• [ACTIVITY]
Within the listing below, locate all lines containing the word "result". Copy each one.

• [RECORDS FOR THE EXERCISE]

═══

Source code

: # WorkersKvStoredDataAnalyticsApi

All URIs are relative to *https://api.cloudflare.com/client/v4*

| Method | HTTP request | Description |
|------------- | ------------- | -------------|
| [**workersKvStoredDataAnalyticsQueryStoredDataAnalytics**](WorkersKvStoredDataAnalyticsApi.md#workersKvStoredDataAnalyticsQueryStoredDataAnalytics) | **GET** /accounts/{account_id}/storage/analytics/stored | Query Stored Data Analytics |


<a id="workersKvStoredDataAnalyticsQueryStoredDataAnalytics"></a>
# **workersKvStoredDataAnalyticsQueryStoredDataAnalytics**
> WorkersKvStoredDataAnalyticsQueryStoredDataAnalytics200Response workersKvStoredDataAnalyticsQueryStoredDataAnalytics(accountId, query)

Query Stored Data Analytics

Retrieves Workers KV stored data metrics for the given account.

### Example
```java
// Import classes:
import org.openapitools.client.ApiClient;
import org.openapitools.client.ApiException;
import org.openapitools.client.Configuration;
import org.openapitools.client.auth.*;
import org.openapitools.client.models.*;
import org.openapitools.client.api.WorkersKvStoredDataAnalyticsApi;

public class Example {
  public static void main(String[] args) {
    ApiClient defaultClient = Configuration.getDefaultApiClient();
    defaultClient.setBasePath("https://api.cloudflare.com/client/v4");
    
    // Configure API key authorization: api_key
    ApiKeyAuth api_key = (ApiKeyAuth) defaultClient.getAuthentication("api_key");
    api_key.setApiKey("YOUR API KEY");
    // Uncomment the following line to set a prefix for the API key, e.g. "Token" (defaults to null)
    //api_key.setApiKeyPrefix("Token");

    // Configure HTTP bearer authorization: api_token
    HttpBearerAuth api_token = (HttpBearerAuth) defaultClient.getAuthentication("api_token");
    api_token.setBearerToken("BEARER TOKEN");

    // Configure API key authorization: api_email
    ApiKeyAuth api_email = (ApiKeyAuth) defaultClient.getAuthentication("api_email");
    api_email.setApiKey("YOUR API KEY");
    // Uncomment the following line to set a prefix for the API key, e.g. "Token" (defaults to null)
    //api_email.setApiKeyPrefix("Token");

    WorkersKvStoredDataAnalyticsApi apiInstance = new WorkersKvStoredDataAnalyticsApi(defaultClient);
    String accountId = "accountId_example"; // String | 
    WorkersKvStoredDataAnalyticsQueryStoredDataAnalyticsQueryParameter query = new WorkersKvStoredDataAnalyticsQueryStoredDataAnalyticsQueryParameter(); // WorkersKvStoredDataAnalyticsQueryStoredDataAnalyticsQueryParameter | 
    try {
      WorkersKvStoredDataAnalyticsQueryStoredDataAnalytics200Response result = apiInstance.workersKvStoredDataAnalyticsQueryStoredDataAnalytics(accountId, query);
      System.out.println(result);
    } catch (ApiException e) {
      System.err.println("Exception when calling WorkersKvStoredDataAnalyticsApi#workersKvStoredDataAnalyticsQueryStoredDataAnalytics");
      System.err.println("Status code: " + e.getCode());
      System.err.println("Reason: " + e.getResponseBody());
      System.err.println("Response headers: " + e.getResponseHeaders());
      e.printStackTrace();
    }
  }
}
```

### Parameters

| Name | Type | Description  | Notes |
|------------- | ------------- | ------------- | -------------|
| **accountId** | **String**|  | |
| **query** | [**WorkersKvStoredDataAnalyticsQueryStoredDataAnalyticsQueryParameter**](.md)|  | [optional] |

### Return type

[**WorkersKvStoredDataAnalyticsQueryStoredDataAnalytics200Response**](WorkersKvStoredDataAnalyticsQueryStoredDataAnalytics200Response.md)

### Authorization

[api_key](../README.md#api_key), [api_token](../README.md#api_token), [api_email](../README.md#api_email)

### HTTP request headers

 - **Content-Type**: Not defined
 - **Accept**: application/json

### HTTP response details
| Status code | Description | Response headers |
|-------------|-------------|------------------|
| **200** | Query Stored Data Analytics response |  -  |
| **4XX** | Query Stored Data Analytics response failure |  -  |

═══

• [WRITTEN RESPONSE]
      WorkersKvStoredDataAnalyticsQueryStoredDataAnalytics200Response result = apiInstance.workersKvStoredDataAnalyticsQueryStoredDataAnalytics(accountId, query);
      System.out.println(result);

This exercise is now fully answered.